Magpie ocultó la cara entre las manos e inclinó la cabeza llena de dolor.

Pero Angie tuvo que irse al final. Tenía que cuidar de su familia. Magpie la acompañó todo lo que pudo. Durmió sobre una manta doblada en la sala, con William a su lado. Los berridos del niño en mitad de la noche despertaron a Caroline, llenándola de pánico. Eran tan fuertes y desconocidos que creyó que había coyotes dentro de la casa, o que Corin había vuelto y gritaba de dolor. Una vez se despertó del todo, y una sensación de lasitud volvió a apoderarse poco a poco de ella.
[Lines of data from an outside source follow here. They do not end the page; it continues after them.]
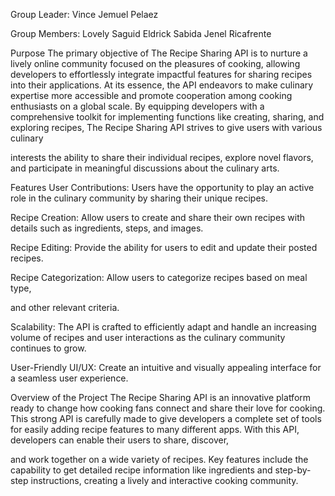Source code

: Group Leader: Vince Jemuel Pelaez

Group Members: Lovely Saguid
               Eldrick Sabida
               Jenel Ricafrente

Purpose
	The primary objective of The Recipe Sharing API is to nurture a lively online community focused on the pleasures of cooking, allowing developers to effortlessly integrate impactful features for sharing recipes into their applications. At its essence, the API endeavors to make culinary expertise more accessible and promote cooperation among cooking enthusiasts on a global scale. By equipping developers with a comprehensive toolkit for implementing functions like creating, sharing, and exploring recipes, The Recipe Sharing API strives to give users with various culinary 

interests the ability to share their individual recipes, explore novel flavors, and participate in meaningful discussions about the culinary arts.


Features
User Contributions: Users have the opportunity to play an active role in the culinary community by sharing their unique recipes.

Recipe Creation: Allow users to create and share their own recipes with details such as ingredients, steps, and images.

Recipe Editing: Provide the ability for users to edit and update their posted recipes.

Recipe Categorization: Allow users to categorize recipes based on meal type, 

and other relevant criteria.

Scalability: The API is crafted to efficiently adapt and handle an increasing volume of recipes and user interactions as the culinary community continues to grow.

User-Friendly UI/UX: Create an intuitive and visually appealing interface for a seamless user experience.


Overview of the Project
	The Recipe Sharing API is an innovative platform ready to change how cooking fans connect and share their love for cooking. This strong API is carefully made to give developers a complete set of tools for easily adding recipe features to many different apps. With this API, developers can enable their users to share, discover, 

and work together on a wide variety of recipes. Key features include the capability to get detailed recipe information like ingredients and step-by-step instructions, creating a lively and interactive cooking community.

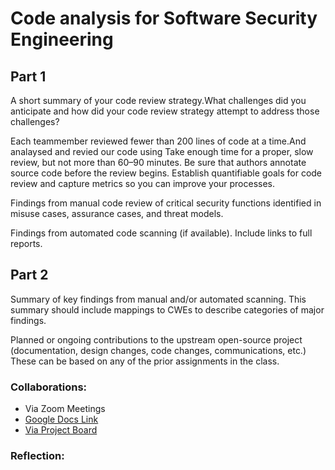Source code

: # Code analysis for Software Security Engineering



## Part 1
  
A short summary of your code review strategy.What challenges did you anticipate and how did your code review strategy attempt to address those challenges?

Each teammember reviewed fewer than 200 lines of code at a time.And analaysed and revied our code using  Take enough time for a proper, slow review, but not more than 60–90 minutes. Be sure that authors annotate source code before the review begins. Establish quantifiable goals for code review and capture metrics so you can improve your processes.


Findings from manual code review of critical security functions identified in misuse cases, assurance cases, and threat models.

Findings from automated code scanning (if available). Include links to full reports.


## Part 2
 
Summary of key findings from manual and/or automated scanning. This summary should include mappings to CWEs to describe categories of major findings.

Planned or ongoing contributions to the upstream open-source project (documentation, design changes, code changes, communications, etc.) These can be based on any of the prior assignments in the class.

 

### Collaborations:  
* Via Zoom Meetings
* [Google Docs Link](https://docs.google.com/document/d/1HUrJewfo7kQ76LBDpRS7hcHfIfXYbmgBH6v3eCQF67I/edit?usp=sharing)
* [Via Project Board](https://github.com/ZexiXin/CYBR8420/projects/1)



### Reflection:

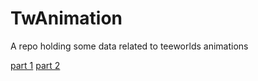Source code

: # TwAnimation
A repo holding some data related to teeworlds animations

[part 1](https://www.youtube.com/watch?v=gABqBXb7XYA)
[part 2](https://www.youtube.com/watch?v=7uvuk0on8GM)
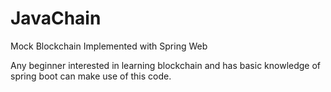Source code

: # JavaChain
Mock Blockchain Implemented with Spring Web

Any beginner interested in learning blockchain and has basic knowledge of spring boot can make use of this  code.


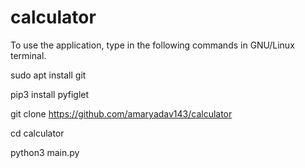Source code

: # calculator
To use the application, type in the following commands in GNU/Linux terminal.

sudo apt install git

pip3 install pyfiglet

git clone https://github.com/amaryadav143/calculator

cd calculator

python3 main.py
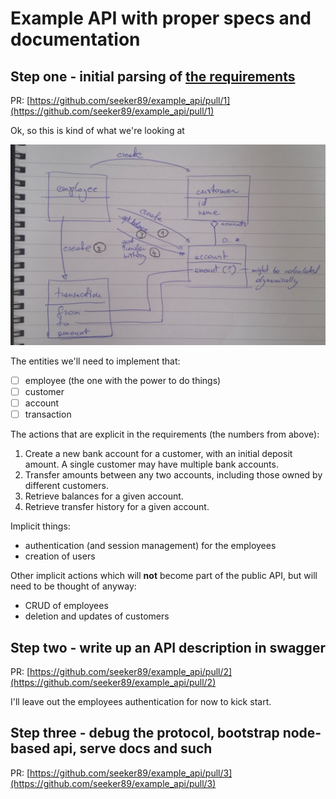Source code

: # Example API with proper specs and documentation




## Step one - initial parsing of [the requirements](docs/build_a_bank.md)

PR: [https://github.com/seeker89/example_api/pull/1](https://github.com/seeker89/example_api/pull/1)

Ok, so this is kind of what we're looking at

![zee UML](docs/uml.png)


The entities we'll need to implement that:

- [ ] employee (the one with the power to do things)
- [ ] customer
- [ ] account
- [ ] transaction

The actions that are explicit in the requirements (the numbers from above):

1. Create a new bank account for a customer, with an initial deposit amount. A single customer may have multiple bank accounts.
2. Transfer amounts between any two accounts, including those owned by different customers.
3. Retrieve balances for a given account.
4. Retrieve transfer history for a given account.

Implicit things:

- authentication (and session management) for the employees
- creation of users


Other implicit actions which will __not__ become part of the public API, but will need to be thought of anyway:

- CRUD of employees
- deletion and updates of customers


## Step two - write up an API description in swagger

PR: [https://github.com/seeker89/example_api/pull/2](https://github.com/seeker89/example_api/pull/2)

I'll leave out the employees authentication for now to kick start.



## Step three - debug the protocol, bootstrap node-based api, serve docs and such

PR: [https://github.com/seeker89/example_api/pull/3](https://github.com/seeker89/example_api/pull/3)
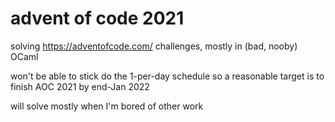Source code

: # advent of code 2021
solving https://adventofcode.com/ challenges, mostly in (bad, nooby) OCaml  
  
won't be able to stick do the 1-per-day schedule so a reasonable target is to finish AOC 2021 by end-Jan 2022  

will solve mostly when I'm bored of other work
Una noche espió a Magpie a través de la rendija de la puerta, y observó cómo la joven de piel oscura dormía al bebé a la luz de la vela, cantándole tan bajito que el sonido podría haber sido la brisa, o la sangre zumbando en sus oídos. Sintió la oscuridad a su espalda como una amenaza, un demonio que la atemorizaba demasiado para volverse. La oscuridad del dormitorio vacío, tan vacío ahora como todo lo demás. El dolor de echar de menos a Corin, tumbada en esa cama oscura, era como un cuchillo clavado en el corazón que se retuerce despacio. Se quedó largo rato junto a la rendija de la puerta, atraída por la luz de la vela como una polilla, hasta que Magpie dejó de cantar y cambió sutilmente de postura, lo justo para demostrar que se sentía observada.

No valía la pena luchar contra el calor de mitad de verano a esas alturas. Caroline hacía lo que se le decía, y comía siempre que Magpie se sentara a su lado y la forzara. Por la tarde Magpie le hablaba suavemente de cosas sin importancia mientras la desvestía y le cepillaba el pelo, como había hecho Sara en otro tiempo. Caroline cerró los ojos y pensó en aquella época, el oscuro período que siguió a la muerte de sus padres y cómo había creído que nunca se sentiría tan perdida y triste como entonces. Pero esto era peor; era mucho, muchísimo peor.

—¿Recuerdas esa vez que mi padre nos llevó al circo, Sara? —murmuró, con un atisbo de sonrisa.

—¿Quién es Sara? —preguntó Magpie con brusquedad.

—Soy Magpie, su amiga, señora Massey.

Caroline abrió los ojos y sorprendió la mirada de la joven ponca en el espejo.

—Sí, por supuesto —dijo con tono inexpresivo, para ocultar que por un momento no había tenido ni idea de quién era ella o dónde estaba.

Mientras se ocupaba de sus tareas, Magpie empezó a poner a William en el regazo de Caroline. Lo hacía sobre todo cuando llevaba varias horas sin hablar o no respondía a sus preguntas, con la cara impávida e inamovible. El niño, que entonces tenía diez meses, enseguida empezaba a retorcerse y a trepar por ella, y Caroline se veía obligada a agarrarlo, a sostenerlo, a concentrarse en él.

—Cántele, señora Massey. Cuéntele la historia del Jardín del Edén —le pedía Magpie.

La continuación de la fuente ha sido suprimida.